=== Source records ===
• • • •

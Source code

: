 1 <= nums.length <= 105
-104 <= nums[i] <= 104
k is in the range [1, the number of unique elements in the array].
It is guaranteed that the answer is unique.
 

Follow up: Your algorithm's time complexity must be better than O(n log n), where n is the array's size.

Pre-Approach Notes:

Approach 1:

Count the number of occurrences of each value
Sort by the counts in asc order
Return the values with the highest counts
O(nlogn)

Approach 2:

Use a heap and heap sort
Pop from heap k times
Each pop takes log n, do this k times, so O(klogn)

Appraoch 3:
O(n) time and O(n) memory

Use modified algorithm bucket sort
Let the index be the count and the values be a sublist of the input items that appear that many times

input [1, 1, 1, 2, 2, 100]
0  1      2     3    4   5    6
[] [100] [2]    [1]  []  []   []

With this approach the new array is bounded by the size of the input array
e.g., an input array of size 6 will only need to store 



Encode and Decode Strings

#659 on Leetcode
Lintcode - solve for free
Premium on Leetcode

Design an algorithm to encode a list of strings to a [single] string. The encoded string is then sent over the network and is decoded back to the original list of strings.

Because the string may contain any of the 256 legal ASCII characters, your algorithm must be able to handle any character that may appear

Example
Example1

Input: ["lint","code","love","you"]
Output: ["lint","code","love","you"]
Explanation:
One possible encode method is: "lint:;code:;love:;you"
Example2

• • • •

=== WORK INSTRUCTION ===
Retype each line of the data exactly as it reads.

=== OUTPUT OF THE EXERCISE ===
Source code

: 1 <= nums.length <= 105
-104 <= nums[i] <= 104
k is in the range [1, the number of unique elements in the array].
It is guaranteed that the answer is unique.
 

Follow up: Your algorithm's time complexity must be better than O(n log n), where n is the array's size.

Pre-Approach Notes:

Approach 1:

Count the number of occurrences of each value
Sort by the counts in asc order
Return the values with the highest counts
O(nlogn)

Approach 2:

Use a heap and heap sort
Pop from heap k times
Each pop takes log n, do this k times, so O(klogn)

Appraoch 3:
O(n) time and O(n) memory

Use modified algorithm bucket sort
Let the index be the count and the values be a sublist of the input items that appear that many times

input [1, 1, 1, 2, 2, 100]
0  1      2     3    4   5    6
[] [100] [2]    [1]  []  []   []

With this approach the new array is bounded by the size of the input array
e.g., an input array of size 6 will only need to store 



Encode and Decode Strings

#659 on Leetcode
Lintcode - solve for free
Premium on Leetcode

Design an algorithm to encode a list of strings to a [single] string. The encoded string is then sent over the network and is decoded back to the original list of strings.

Because the string may contain any of the 256 legal ASCII characters, your algorithm must be able to handle any character that may appear

Example
Example1

Input: ["lint","code","love","you"]
Output: ["lint","code","love","you"]
Explanation:
One possible encode method is: "lint:;code:;love:;you"
Example2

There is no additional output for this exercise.